Please transcribe the listing that follows exactly; images are to be excluded.
**** Supplied data ****
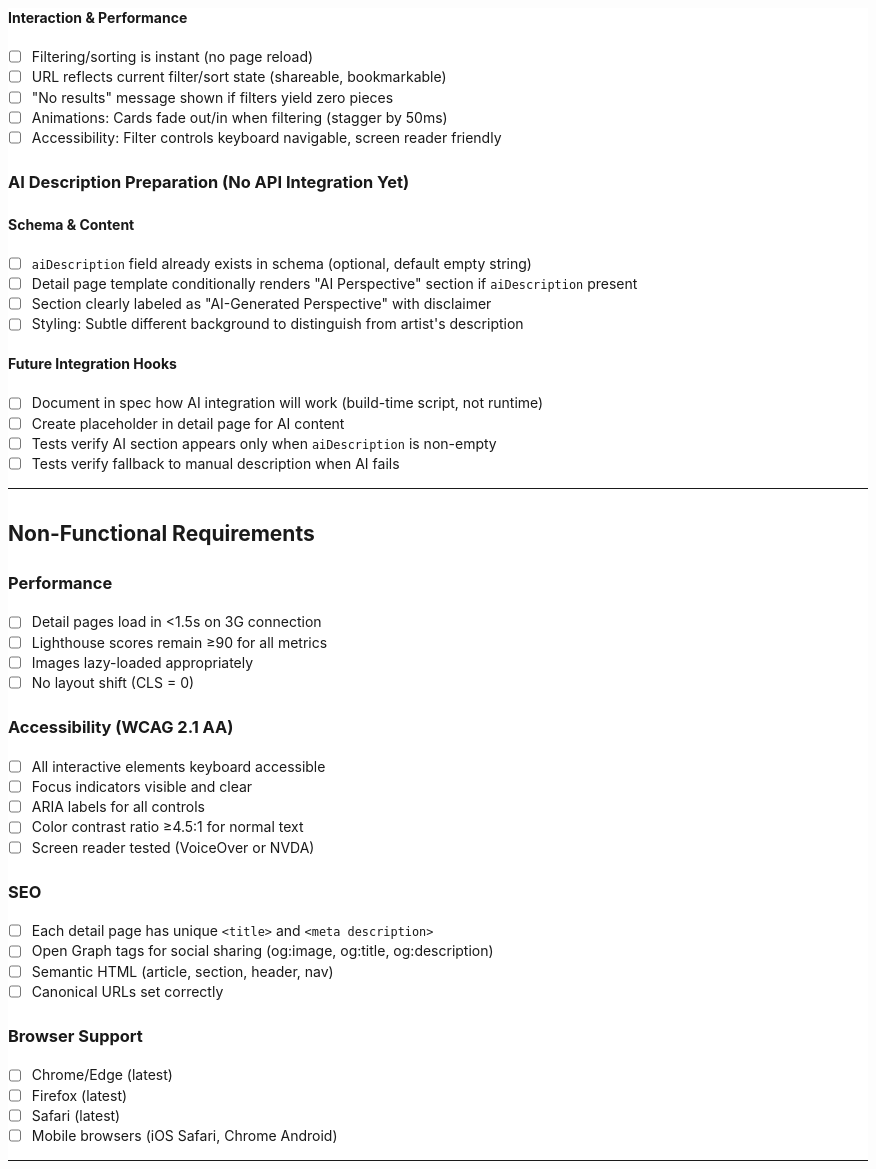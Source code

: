 #### Interaction & Performance
- [ ] Filtering/sorting is instant (no page reload)
- [ ] URL reflects current filter/sort state (shareable, bookmarkable)
- [ ] "No results" message shown if filters yield zero pieces
- [ ] Animations: Cards fade out/in when filtering (stagger by 50ms)
- [ ] Accessibility: Filter controls keyboard navigable, screen reader friendly

### AI Description Preparation (No API Integration Yet)

#### Schema & Content
- [ ] `aiDescription` field already exists in schema (optional, default empty string)
- [ ] Detail page template conditionally renders "AI Perspective" section if `aiDescription` present
- [ ] Section clearly labeled as "AI-Generated Perspective" with disclaimer
- [ ] Styling: Subtle different background to distinguish from artist's description

#### Future Integration Hooks
- [ ] Document in spec how AI integration will work (build-time script, not runtime)
- [ ] Create placeholder in detail page for AI content
- [ ] Tests verify AI section appears only when `aiDescription` is non-empty
- [ ] Tests verify fallback to manual description when AI fails

---

## Non-Functional Requirements

### Performance
- [ ] Detail pages load in <1.5s on 3G connection
- [ ] Lighthouse scores remain ≥90 for all metrics
- [ ] Images lazy-loaded appropriately
- [ ] No layout shift (CLS = 0)

### Accessibility (WCAG 2.1 AA)
- [ ] All interactive elements keyboard accessible
- [ ] Focus indicators visible and clear
- [ ] ARIA labels for all controls
- [ ] Color contrast ratio ≥4.5:1 for normal text
- [ ] Screen reader tested (VoiceOver or NVDA)

### SEO
- [ ] Each detail page has unique `<title>` and `<meta description>`
- [ ] Open Graph tags for social sharing (og:image, og:title, og:description)
- [ ] Semantic HTML (article, section, header, nav)
- [ ] Canonical URLs set correctly

### Browser Support
- [ ] Chrome/Edge (latest)
- [ ] Firefox (latest)
- [ ] Safari (latest)
- [ ] Mobile browsers (iOS Safari, Chrome Android)

---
****
**Result for this task**
Source code

: #### Interaction & Performance
- [ ] Filtering/sorting is instant (no page reload)
- [ ] URL reflects current filter/sort state (shareable, bookmarkable)
- [ ] "No results" message shown if filters yield zero pieces
- [ ] Animations: Cards fade out/in when filtering (stagger by 50ms)
- [ ] Accessibility: Filter controls keyboard navigable, screen reader friendly

### AI Description Preparation (No API Integration Yet)

#### Schema & Content
- [ ] `aiDescription` field already exists in schema (optional, default empty string)
- [ ] Detail page template conditionally renders "AI Perspective" section if `aiDescription` present
- [ ] Section clearly labeled as "AI-Generated Perspective" with disclaimer
- [ ] Styling: Subtle different background to distinguish from artist's description

#### Future Integration Hooks
- [ ] Document in spec how AI integration will work (build-time script, not runtime)
- [ ] Create placeholder in detail page for AI content
- [ ] Tests verify AI section appears only when `aiDescription` is non-empty
- [ ] Tests verify fallback to manual description when AI fails

---

## Non-Functional Requirements

### Performance
- [ ] Detail pages load in <1.5s on 3G connection
- [ ] Lighthouse scores remain ≥90 for all metrics
- [ ] Images lazy-loaded appropriately
- [ ] No layout shift (CLS = 0)

### Accessibility (WCAG 2.1 AA)
- [ ] All interactive elements keyboard accessible
- [ ] Focus indicators visible and clear
- [ ] ARIA labels for all controls
- [ ] Color contrast ratio ≥4.5:1 for normal text
- [ ] Screen reader tested (VoiceOver or NVDA)

### SEO
- [ ] Each detail page has unique `<title>` and `<meta description>`
- [ ] Open Graph tags for social sharing (og:image, og:title, og:description)
- [ ] Semantic HTML (article, section, header, nav)
- [ ] Canonical URLs set correctly

### Browser Support
- [ ] Chrome/Edge (latest)
- [ ] Firefox (latest)
- [ ] Safari (latest)
- [ ] Mobile browsers (iOS Safari, Chrome Android)

---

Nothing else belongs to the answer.